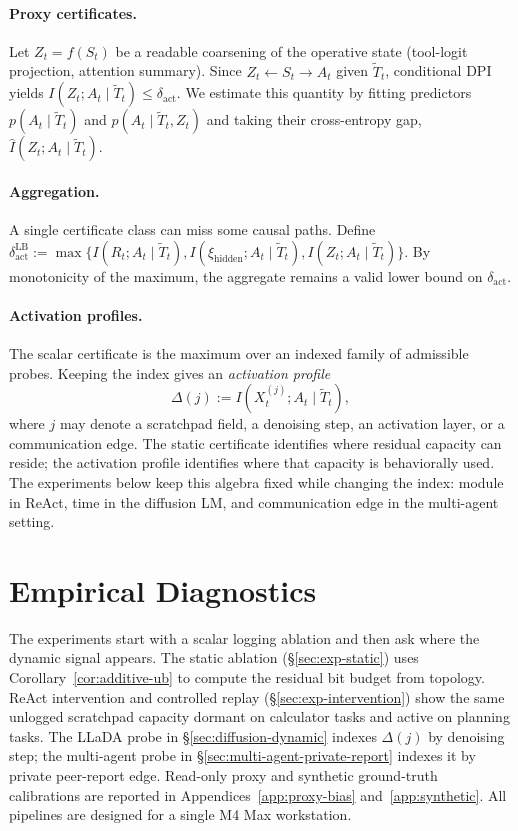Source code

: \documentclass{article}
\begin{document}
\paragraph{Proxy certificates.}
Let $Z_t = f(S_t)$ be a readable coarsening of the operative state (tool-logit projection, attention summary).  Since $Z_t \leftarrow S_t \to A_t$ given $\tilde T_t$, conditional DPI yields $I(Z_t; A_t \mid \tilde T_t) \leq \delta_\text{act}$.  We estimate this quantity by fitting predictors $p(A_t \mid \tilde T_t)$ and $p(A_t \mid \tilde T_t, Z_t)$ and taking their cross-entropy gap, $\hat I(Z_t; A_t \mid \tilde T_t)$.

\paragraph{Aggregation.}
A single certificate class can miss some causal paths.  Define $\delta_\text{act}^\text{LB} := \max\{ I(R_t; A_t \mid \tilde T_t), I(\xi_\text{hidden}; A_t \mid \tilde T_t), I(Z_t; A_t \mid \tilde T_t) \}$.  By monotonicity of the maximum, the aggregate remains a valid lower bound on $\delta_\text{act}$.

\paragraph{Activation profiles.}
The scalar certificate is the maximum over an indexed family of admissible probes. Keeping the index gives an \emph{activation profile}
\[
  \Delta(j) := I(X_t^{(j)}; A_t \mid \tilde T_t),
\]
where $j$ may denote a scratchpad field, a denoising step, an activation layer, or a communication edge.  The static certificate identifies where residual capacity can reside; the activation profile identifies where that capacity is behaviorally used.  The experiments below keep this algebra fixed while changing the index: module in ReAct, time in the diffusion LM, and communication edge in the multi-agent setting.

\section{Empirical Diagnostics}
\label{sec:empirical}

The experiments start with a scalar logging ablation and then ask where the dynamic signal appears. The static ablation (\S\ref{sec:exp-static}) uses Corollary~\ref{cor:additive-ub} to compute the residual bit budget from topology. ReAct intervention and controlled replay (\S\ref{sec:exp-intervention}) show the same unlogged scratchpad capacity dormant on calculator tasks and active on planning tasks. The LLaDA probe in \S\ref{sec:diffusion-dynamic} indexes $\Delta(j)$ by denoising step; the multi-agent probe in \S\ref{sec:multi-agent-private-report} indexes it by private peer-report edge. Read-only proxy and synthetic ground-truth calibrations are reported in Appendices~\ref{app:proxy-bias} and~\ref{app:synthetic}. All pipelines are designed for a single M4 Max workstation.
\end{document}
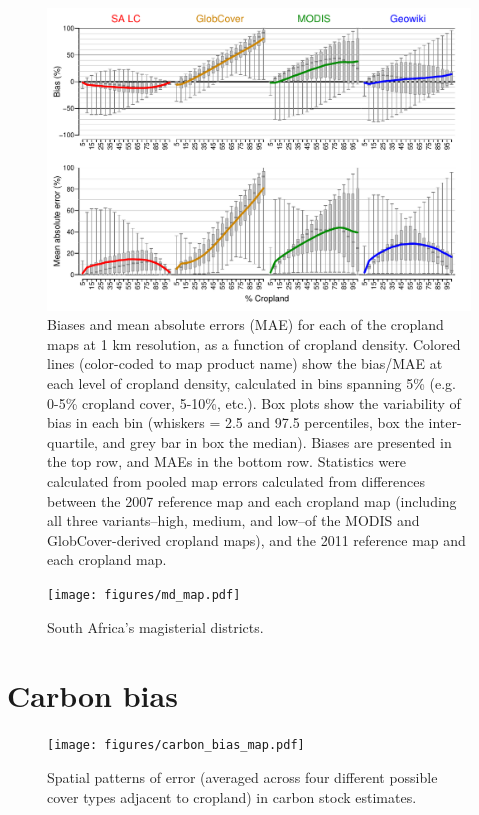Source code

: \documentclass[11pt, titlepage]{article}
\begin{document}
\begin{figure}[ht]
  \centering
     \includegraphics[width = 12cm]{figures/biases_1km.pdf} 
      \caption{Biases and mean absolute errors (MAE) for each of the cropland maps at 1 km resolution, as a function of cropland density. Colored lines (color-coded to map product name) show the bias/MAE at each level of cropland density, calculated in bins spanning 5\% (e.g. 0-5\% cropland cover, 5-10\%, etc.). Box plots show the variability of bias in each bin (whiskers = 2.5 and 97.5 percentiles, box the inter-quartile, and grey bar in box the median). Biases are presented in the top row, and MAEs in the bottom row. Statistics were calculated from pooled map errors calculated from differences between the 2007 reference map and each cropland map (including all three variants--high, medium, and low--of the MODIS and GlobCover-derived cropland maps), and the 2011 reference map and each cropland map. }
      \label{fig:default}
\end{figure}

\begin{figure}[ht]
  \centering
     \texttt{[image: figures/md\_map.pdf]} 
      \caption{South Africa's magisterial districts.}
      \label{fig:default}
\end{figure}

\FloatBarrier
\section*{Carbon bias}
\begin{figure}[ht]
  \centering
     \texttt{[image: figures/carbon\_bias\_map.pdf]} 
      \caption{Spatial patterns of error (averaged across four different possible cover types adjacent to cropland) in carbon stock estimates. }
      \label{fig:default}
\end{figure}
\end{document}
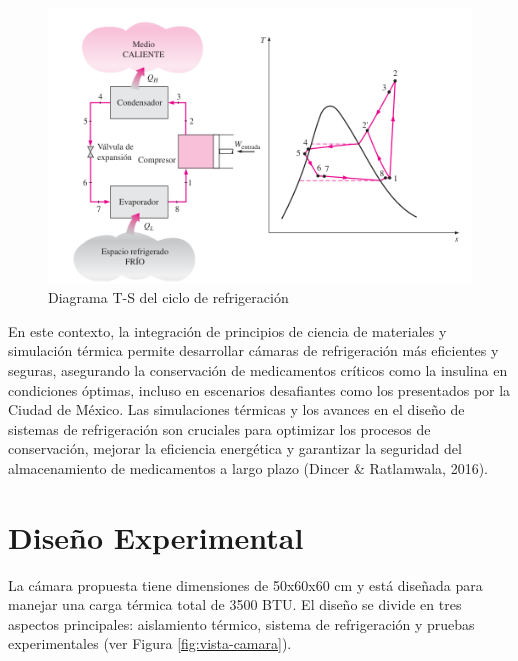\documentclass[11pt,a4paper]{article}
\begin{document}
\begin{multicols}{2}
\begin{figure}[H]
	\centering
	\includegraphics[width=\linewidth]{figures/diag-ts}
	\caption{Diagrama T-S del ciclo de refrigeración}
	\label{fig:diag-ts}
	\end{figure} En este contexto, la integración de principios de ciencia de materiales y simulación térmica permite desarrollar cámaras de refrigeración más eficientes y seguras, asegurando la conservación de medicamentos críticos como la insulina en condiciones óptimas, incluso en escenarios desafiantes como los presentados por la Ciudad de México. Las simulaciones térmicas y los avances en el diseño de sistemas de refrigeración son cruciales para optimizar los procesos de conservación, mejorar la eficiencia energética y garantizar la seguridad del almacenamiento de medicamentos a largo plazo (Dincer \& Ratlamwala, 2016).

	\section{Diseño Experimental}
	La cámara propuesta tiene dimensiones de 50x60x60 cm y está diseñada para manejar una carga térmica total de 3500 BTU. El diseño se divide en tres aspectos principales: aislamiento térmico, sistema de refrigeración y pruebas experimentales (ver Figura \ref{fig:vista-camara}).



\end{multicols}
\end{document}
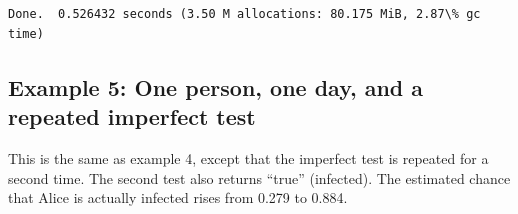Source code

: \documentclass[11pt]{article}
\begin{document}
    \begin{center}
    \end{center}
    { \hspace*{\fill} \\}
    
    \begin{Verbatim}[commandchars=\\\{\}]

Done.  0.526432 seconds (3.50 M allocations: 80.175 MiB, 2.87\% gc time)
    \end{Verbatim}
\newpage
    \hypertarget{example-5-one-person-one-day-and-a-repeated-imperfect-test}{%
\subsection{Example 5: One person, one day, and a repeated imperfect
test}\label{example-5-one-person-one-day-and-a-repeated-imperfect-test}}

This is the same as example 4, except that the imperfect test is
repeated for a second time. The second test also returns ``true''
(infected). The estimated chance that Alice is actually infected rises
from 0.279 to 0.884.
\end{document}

### EXERCISE DETAILS
Output the records above unchanged, minus their pictures.

### EXERCISE SOLUTION
Source code

: \documentclass{article}
\begin{document}
\paragraph{Proxy certificates.}
Let $Z_t = f(S_t)$ be a readable coarsening of the operative state (tool-logit projection, attention summary).  Since $Z_t \leftarrow S_t \to A_t$ given $\tilde T_t$, conditional DPI yields $I(Z_t; A_t \mid \tilde T_t) \leq \delta_\text{act}$.  We estimate this quantity by fitting predictors $p(A_t \mid \tilde T_t)$ and $p(A_t \mid \tilde T_t, Z_t)$ and taking their cross-entropy gap, $\hat I(Z_t; A_t \mid \tilde T_t)$.

\paragraph{Aggregation.}
A single certificate class can miss some causal paths.  Define $\delta_\text{act}^\text{LB} := \max\{ I(R_t; A_t \mid \tilde T_t), I(\xi_\text{hidden}; A_t \mid \tilde T_t), I(Z_t; A_t \mid \tilde T_t) \}$.  By monotonicity of the maximum, the aggregate remains a valid lower bound on $\delta_\text{act}$.

\paragraph{Activation profiles.}
The scalar certificate is the maximum over an indexed family of admissible probes. Keeping the index gives an \emph{activation profile}
\[
  \Delta(j) := I(X_t^{(j)}; A_t \mid \tilde T_t),
\]
where $j$ may denote a scratchpad field, a denoising step, an activation layer, or a communication edge.  The static certificate identifies where residual capacity can reside; the activation profile identifies where that capacity is behaviorally used.  The experiments below keep this algebra fixed while changing the index: module in ReAct, time in the diffusion LM, and communication edge in the multi-agent setting.

\section{Empirical Diagnostics}
\label{sec:empirical}

The experiments start with a scalar logging ablation and then ask where the dynamic signal appears. The static ablation (\S\ref{sec:exp-static}) uses Corollary~\ref{cor:additive-ub} to compute the residual bit budget from topology. ReAct intervention and controlled replay (\S\ref{sec:exp-intervention}) show the same unlogged scratchpad capacity dormant on calculator tasks and active on planning tasks. The LLaDA probe in \S\ref{sec:diffusion-dynamic} indexes $\Delta(j)$ by denoising step; the multi-agent probe in \S\ref{sec:multi-agent-private-report} indexes it by private peer-report edge. Read-only proxy and synthetic ground-truth calibrations are reported in Appendices~\ref{app:proxy-bias} and~\ref{app:synthetic}. All pipelines are designed for a single M4 Max workstation.
\end{document}
Source code

: \documentclass[11pt, titlepage]{article}
\begin{document}
\begin{figure}[ht]
  \centering
     \includegraphics[width = 12cm]{figures/biases_1km.pdf} 
      \caption{Biases and mean absolute errors (MAE) for each of the cropland maps at 1 km resolution, as a function of cropland density. Colored lines (color-coded to map product name) show the bias/MAE at each level of cropland density, calculated in bins spanning 5\% (e.g. 0-5\% cropland cover, 5-10\%, etc.). Box plots show the variability of bias in each bin (whiskers = 2.5 and 97.5 percentiles, box the inter-quartile, and grey bar in box the median). Biases are presented in the top row, and MAEs in the bottom row. Statistics were calculated from pooled map errors calculated from differences between the 2007 reference map and each cropland map (including all three variants--high, medium, and low--of the MODIS and GlobCover-derived cropland maps), and the 2011 reference map and each cropland map. }
      \label{fig:default}
\end{figure}

\begin{figure}[ht]
  \centering
     \texttt{[image: figures/md\_map.pdf]} 
      \caption{South Africa's magisterial districts.}
      \label{fig:default}
\end{figure}

\FloatBarrier
\section*{Carbon bias}
\begin{figure}[ht]
  \centering
     \texttt{[image: figures/carbon\_bias\_map.pdf]} 
      \caption{Spatial patterns of error (averaged across four different possible cover types adjacent to cropland) in carbon stock estimates. }
      \label{fig:default}
\end{figure}
\end{document}
\documentclass[11pt,a4paper]{article}
\begin{document}
\begin{multicols}{2}
\begin{figure}[H]
	\centering
	\includegraphics[width=\linewidth]{figures/diag-ts}
	\caption{Diagrama T-S del ciclo de refrigeración}
	\label{fig:diag-ts}
	\end{figure} En este contexto, la integración de principios de ciencia de materiales y simulación térmica permite desarrollar cámaras de refrigeración más eficientes y seguras, asegurando la conservación de medicamentos críticos como la insulina en condiciones óptimas, incluso en escenarios desafiantes como los presentados por la Ciudad de México. Las simulaciones térmicas y los avances en el diseño de sistemas de refrigeración son cruciales para optimizar los procesos de conservación, mejorar la eficiencia energética y garantizar la seguridad del almacenamiento de medicamentos a largo plazo (Dincer \& Ratlamwala, 2016).

	\section{Diseño Experimental}
	La cámara propuesta tiene dimensiones de 50x60x60 cm y está diseñada para manejar una carga térmica total de 3500 BTU. El diseño se divide en tres aspectos principales: aislamiento térmico, sistema de refrigeración y pruebas experimentales (ver Figura \ref{fig:vista-camara}).



\end{multicols}
\end{document}
Source code

: \documentclass[11pt]{article}
\begin{document}
    \begin{center}
    \end{center}
    { \hspace*{\fill} \\}
    
    \begin{Verbatim}[commandchars=\\\{\}]

Done.  0.526432 seconds (3.50 M allocations: 80.175 MiB, 2.87\% gc time)
    \end{Verbatim}
\newpage
    \hypertarget{example-5-one-person-one-day-and-a-repeated-imperfect-test}{%
\subsection{Example 5: One person, one day, and a repeated imperfect
test}\label{example-5-one-person-one-day-and-a-repeated-imperfect-test}}

This is the same as example 4, except that the imperfect test is
repeated for a second time. The second test also returns ``true''
(infected). The estimated chance that Alice is actually infected rises
from 0.279 to 0.884.
\end{document}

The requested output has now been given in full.